The Fifteenth Sunday after Pentecost

A pale cat has decided it likes to spend the day under the laurel hedge. I don’t know where it has come from or where it goes in the evening but I get a sense that it likes to roam. I wonder what it thinks about its territory and how different are the places – the yards – the neighbourhood visited. Our front yard is more a building site as it recovers from all the blocked drainage work that was done recently. The yard looks different to me but what does the cat think since its eyeline and sense of smell are much closer to the terrain? What do the birds think from their perspective? What do the worms think? I know they are pretty random questions with no definitive answers but it does remind me of perspective.

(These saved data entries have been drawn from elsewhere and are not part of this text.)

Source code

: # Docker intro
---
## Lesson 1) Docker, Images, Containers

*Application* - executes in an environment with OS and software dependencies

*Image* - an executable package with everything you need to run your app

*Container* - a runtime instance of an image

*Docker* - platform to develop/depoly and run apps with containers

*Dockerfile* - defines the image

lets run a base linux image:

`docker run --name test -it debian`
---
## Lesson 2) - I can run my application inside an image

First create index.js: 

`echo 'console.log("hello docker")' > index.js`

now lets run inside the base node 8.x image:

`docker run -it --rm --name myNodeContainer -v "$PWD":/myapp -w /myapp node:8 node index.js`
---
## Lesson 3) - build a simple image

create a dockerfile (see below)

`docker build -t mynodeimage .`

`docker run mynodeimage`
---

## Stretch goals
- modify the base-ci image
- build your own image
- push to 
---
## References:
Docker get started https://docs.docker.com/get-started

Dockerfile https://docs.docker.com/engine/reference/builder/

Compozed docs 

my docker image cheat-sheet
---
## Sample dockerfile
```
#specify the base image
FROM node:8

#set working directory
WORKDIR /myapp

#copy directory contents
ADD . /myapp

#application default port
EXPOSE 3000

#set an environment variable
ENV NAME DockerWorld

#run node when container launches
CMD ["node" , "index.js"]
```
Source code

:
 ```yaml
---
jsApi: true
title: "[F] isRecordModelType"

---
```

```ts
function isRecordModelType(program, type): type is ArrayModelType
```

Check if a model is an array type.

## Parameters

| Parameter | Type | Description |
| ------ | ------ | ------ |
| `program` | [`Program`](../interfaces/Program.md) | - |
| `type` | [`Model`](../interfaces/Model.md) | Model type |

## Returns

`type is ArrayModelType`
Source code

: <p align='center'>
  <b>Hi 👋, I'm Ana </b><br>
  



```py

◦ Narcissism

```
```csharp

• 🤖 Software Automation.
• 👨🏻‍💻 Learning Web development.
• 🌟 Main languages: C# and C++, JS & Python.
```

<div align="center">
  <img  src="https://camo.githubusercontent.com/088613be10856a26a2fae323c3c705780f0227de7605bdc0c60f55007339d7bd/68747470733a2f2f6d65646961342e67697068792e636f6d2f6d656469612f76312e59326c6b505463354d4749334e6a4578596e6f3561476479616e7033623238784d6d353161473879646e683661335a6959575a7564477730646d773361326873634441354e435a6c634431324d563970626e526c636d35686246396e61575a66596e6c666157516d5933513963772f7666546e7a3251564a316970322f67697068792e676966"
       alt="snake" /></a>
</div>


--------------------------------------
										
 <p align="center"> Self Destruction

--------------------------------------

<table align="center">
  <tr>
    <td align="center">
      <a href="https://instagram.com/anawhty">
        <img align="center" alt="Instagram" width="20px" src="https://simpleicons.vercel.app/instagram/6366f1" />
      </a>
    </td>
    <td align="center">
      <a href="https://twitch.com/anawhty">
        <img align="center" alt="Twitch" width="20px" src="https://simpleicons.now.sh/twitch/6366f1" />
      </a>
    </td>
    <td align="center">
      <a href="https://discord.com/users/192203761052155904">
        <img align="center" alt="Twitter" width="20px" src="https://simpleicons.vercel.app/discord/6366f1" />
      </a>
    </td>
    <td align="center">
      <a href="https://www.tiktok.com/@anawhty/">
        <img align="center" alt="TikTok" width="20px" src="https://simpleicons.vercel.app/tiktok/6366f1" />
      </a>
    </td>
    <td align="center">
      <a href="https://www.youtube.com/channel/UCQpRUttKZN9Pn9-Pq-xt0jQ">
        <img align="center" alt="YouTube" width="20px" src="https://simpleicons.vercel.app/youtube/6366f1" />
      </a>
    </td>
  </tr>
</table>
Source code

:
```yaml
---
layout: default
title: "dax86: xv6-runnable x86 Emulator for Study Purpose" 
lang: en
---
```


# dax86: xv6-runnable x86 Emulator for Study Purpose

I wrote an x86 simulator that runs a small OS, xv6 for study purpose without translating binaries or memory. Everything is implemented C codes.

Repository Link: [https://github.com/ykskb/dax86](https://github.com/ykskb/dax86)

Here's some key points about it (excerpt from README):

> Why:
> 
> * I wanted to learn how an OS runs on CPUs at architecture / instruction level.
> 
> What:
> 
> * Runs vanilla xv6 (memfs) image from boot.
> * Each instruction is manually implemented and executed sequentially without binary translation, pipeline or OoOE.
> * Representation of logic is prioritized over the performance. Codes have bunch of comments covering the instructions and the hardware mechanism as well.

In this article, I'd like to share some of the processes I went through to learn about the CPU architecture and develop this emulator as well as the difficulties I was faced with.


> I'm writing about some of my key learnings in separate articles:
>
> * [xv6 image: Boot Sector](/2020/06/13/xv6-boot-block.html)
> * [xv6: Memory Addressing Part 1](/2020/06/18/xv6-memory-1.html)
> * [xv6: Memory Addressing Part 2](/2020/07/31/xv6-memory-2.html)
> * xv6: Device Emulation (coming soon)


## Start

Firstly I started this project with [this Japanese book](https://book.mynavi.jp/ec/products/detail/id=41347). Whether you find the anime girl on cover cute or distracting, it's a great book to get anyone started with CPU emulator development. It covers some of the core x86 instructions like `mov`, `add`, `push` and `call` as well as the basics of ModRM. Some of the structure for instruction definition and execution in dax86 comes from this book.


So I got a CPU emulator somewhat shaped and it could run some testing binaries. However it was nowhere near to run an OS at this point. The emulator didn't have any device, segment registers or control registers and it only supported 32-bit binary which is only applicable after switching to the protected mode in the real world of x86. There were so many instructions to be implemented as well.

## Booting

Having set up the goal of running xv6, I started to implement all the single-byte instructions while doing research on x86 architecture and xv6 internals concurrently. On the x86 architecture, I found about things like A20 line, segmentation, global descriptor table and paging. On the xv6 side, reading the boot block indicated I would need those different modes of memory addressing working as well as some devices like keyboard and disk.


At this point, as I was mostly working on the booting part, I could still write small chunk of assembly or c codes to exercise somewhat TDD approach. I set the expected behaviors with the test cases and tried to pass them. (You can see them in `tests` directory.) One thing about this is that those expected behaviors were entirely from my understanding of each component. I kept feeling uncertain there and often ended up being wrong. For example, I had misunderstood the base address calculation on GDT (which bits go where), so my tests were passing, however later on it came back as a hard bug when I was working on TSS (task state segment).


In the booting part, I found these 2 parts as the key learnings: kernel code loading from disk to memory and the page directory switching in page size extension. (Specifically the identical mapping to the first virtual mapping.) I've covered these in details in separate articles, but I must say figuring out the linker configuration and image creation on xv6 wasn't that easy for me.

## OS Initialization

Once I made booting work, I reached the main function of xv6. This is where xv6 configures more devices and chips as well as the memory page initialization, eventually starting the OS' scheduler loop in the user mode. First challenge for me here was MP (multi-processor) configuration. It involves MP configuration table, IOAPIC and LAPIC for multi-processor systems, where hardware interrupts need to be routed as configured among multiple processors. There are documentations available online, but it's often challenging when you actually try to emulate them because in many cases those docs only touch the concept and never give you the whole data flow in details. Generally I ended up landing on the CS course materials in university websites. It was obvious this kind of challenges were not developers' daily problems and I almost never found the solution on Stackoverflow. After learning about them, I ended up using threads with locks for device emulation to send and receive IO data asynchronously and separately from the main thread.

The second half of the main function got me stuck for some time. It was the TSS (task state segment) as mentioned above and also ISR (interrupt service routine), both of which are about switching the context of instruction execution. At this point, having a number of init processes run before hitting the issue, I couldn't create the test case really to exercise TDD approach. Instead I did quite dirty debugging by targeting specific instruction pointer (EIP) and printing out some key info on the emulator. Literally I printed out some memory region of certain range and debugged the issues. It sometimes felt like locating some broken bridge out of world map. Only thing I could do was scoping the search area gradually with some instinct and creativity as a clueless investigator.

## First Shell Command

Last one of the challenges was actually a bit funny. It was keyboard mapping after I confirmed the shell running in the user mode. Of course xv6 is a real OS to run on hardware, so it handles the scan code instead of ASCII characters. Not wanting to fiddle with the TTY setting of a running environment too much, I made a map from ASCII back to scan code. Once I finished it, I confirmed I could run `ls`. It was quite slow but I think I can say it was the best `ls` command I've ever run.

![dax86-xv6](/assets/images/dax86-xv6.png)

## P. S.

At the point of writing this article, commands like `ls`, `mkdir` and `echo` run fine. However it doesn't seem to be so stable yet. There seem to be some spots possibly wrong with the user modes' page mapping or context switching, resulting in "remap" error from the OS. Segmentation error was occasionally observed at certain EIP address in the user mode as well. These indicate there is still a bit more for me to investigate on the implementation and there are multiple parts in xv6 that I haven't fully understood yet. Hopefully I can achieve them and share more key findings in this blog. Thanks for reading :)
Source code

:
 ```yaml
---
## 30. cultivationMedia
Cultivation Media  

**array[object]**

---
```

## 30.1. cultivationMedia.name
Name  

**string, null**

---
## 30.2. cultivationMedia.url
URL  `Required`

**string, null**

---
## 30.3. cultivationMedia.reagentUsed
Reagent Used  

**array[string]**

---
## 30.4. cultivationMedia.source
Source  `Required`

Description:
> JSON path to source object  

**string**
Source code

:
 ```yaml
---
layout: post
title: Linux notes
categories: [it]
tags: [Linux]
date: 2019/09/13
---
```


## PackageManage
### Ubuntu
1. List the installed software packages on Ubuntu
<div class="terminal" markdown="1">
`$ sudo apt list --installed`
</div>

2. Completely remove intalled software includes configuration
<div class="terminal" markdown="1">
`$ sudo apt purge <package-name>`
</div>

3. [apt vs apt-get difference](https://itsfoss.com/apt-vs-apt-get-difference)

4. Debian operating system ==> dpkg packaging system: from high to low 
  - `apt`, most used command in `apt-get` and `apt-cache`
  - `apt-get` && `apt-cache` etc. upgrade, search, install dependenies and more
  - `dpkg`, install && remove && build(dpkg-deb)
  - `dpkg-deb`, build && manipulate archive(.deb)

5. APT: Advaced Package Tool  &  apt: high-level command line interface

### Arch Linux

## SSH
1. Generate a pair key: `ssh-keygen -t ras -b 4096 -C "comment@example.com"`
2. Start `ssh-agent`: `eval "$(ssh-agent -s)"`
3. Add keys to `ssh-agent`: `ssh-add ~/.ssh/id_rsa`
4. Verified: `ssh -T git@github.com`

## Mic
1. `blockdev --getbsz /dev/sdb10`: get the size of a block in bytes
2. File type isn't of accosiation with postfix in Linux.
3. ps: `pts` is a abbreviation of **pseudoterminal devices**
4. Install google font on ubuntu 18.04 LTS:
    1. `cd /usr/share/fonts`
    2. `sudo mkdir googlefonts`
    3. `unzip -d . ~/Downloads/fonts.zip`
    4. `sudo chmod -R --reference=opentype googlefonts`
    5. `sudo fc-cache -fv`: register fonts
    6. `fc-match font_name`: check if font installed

I remember at school doing technical drawing (as it was called) and art (less so!) and learning how to draw perspective. It just made things look that bit ‘more real’ – very often a ground level point of view on paper. It was only when I flew in an aeroplane and more so when I saw the photos from the Apollo missions (some of which I would collect) that I had a perspective that wasn’t on ground level – I could imagine standing on the moon with super powered binoculars 🙂 scanning Australia and zooming in and zooming in and finding my backyard and spotting a young boy looking up at the moon!

I think this type of up and down perspective is basic to how many people think of God. God is ‘up there’ (and far away) and we are ‘down here’ (pretty much by ourselves). That’s the ‘geography’ so to speak. But there are other perspectives too – if God is holy – if God is a judge – if God is an accountant tallying up our good and bad whatever – then people can have a wide range of perspectives too – terror, fear, resentment. These versions of God give us a big picture perspective in which we are tiny and susceptible to all sorts of control. Yes, that’s the big perspective that the world has about God and religion – that it is a means of control and not in our best interests. (I am surprised at the increasing number of people I hear saying that they are offended by God and his cruel and horrible world – how dare he exist?! Which, from my perspective, is a specious argument and poor logic if they don’t believe gods exist, how can they blame him? It also reveals no hope for the cruel and horrible world that exists which they are complaining about!)

When people encounter Jesus their perspective of God is challenged. No longer ‘up there’ Jesus is face to face with us whether we are sitting, standing, or kneeling, Jesus doesn’t lord himself over us but comes close – sometimes uncomfortably close (when we are ashamed or guilty), sometimes especially close (when we seek forgiveness or blessing), sometimes personally, almost intimately, close (as we receive Holy Communion) – and he is always seeking what is best for us. It is this perspective – that Jesus always is doing what is best for us – that can be both comforting and also drive us up the wall (when he’s not doing what we want when we want it). But when we have the perspective of seeing Jesus on the cross, we are reminded that God will bring good from everything, that we are always in God’s perspective with his grace and mercy. This truth, this faith, then helps us live and gives us the perspective that whatever is happening in the world and in our lives, God is with us, close, not far away, and helping us each day.